En mai 68, Michel Etchegaray fête ses 14 ans, élève au collège Saint-Sulpice, rue d'Assas, à deux pas du Quartier Latin, à Paris. A la sortie de l'école, il assiste aux premiers affrontements entre les étudiants gauchistes "reconnaissables à leurs drapeaux noirs" et les groupuscules d'extrême-droite logés à la Faculté de droit tout près. A mesure que la contestation gagne en ampleur, Michel, interpellé, se prend à suivre les évènements à la radio jusque tard dans la nuit, en secret. "J'écoutais les reportages de RTL, du fond de mon lit, le transistor collé à l'oreille.
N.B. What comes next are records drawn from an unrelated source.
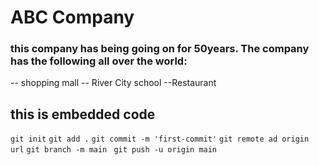 # ABC Company
### this company has being going on for 50years. The company has the following all over the world:
-- shopping mall
-- River City school
--Restaurant

## this is embedded code
`git init`
`git add .`
`git commit -m 'first-commit'`
`git remote ad origin url`
`git branch -m main`
` git push -u origin main`
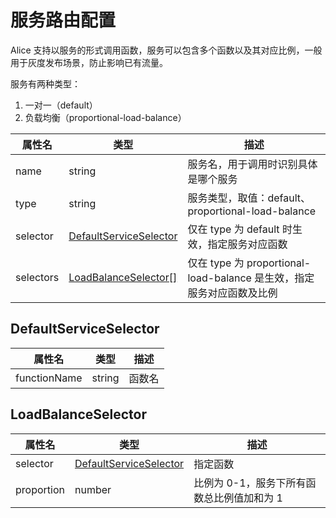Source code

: # 服务路由配置
Alice 支持以服务的形式调用函数，服务可以包含多个函数以及其对应比例，一般用于灰度发布场景，防止影响已有流量。

服务有两种类型：
1. 一对一（default）
2. 负载均衡（proportional-load-balance）

|属性名|类型|描述|
|----|----|----|
|name|string|服务名，用于调用时识别具体是哪个服务|
|type|string|服务类型，取值：default、proportional-load-balance|
|selector|[DefaultServiceSelector](#defaultserviceselector)|仅在 type 为 default 时生效，指定服务对应函数|
|selectors|[LoadBalanceSelector\[\]](#loadbalanceselector)|仅在 type 为 proportional-load-balance 是生效，指定服务对应函数及比例|

## DefaultServiceSelector

|属性名|类型|描述|
|----|----|----|
|functionName|string|函数名|

## LoadBalanceSelector

|属性名|类型|描述|
|----|----|----|
|selector|[DefaultServiceSelector](#defaultserviceselector)|指定函数|
|proportion|number|比例为 0-1，服务下所有函数总比例值加和为 1|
C'est comme ça que j'ai appris que les étudiants se regroupaient place Saint-Michel où commençaient les bagarres avec les flics".
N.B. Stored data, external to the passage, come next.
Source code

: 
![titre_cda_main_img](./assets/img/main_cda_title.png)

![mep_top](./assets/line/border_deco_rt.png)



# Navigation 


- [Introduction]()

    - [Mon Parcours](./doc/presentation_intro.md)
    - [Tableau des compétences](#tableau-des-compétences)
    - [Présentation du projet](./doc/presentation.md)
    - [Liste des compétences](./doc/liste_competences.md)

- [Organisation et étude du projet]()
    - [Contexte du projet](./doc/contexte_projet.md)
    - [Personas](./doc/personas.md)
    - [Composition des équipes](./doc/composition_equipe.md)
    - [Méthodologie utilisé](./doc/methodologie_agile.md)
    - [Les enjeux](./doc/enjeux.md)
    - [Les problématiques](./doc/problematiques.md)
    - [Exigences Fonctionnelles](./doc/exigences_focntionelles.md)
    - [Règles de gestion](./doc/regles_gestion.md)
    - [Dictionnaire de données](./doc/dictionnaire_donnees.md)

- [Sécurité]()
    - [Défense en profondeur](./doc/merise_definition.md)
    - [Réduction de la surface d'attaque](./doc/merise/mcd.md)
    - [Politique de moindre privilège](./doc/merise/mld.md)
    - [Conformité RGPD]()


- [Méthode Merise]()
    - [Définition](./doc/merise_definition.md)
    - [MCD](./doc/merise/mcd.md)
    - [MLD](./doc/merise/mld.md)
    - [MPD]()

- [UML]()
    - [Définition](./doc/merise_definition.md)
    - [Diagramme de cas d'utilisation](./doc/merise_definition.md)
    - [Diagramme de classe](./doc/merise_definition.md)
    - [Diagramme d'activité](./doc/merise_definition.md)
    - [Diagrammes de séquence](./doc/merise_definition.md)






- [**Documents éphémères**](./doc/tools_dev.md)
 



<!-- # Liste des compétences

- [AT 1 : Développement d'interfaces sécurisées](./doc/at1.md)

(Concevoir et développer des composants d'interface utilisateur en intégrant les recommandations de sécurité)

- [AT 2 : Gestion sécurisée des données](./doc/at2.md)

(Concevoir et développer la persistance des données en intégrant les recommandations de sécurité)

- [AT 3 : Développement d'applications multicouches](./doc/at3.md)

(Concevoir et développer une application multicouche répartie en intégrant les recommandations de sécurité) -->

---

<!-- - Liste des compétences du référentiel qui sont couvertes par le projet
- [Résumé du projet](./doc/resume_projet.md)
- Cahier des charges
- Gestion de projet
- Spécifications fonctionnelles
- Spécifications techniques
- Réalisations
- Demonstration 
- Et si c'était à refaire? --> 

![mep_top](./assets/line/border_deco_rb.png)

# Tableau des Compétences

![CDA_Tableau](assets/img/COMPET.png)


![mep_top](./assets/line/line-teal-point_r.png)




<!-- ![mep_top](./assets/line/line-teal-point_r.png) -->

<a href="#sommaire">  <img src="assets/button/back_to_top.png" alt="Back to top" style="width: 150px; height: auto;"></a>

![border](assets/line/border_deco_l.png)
Photo : Michel Etchegaray 10 ans après mai 68, en retraite hippie à Ibiza
Avec son ami Fernandez, fils d'immigrés catalans amateur de photo, Michel profite des après-midi libérés par l'annulation des cours pour se rendre au coeur du Quartier Latin et y capter l'atmosphère. "On n'avait aucune conscience politique, mais on comprenait qu'il se passait quelque chose. On sentait que nos aînés contestaient les pouvoirs en place, les institutions, l'éducation reçue. Ca coïncidait avec le début d'adolescence alors tout ça nous excitait". Un jour, Michel et Fernandez pénètrent dans l'enceinte de la Sorbonne, occupée par les étudiants. Dans les amphis, on parle marxisme-léninisme en assemblées générales. Dans la cour intérieure, on vend les pavés arrachés la nuit précédente, avec les portraits de Mao et du Che. Michel et Fernandez observent, attentifs et intrigués.
"L'air était tellement pollué de gaz lacrymogène que l'on avait les larmes aux yeux"
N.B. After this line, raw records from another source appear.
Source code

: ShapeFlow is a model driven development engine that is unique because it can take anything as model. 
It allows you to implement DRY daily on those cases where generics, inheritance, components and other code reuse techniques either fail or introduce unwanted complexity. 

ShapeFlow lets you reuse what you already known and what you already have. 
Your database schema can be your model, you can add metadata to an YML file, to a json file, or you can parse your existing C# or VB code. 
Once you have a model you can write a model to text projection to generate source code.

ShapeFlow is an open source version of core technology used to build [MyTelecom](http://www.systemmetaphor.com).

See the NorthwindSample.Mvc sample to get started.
Le souvenir le plus marquant pour Michel, c'est la nuit du 10 au 11 mai, quand étudiants et forces de l'ordre s'affrontent avec une rare violence dans la rue Gay-Lussac, près du Jardin du Luxembourg et du Panthéon. Fixé au transistor, Michel suit les reporters raconter les innombrables barricades, les émeutes et les arrestations. Le lendemain, dès 9h du matin, il se rend sur les lieux avec Fernandez pour prendre des photos. "L'air était tellement pollué de gaz lacrymogène que l'on avait les larmes aux yeux. On se protégeait avec des mouchoirs. L'armée était là avec les bulldozers, c'était la première fois que je voyais ça. On a pris plein de photos, qu'on a développées immédiatement dans le labo de Fernandez. C'était très excitant".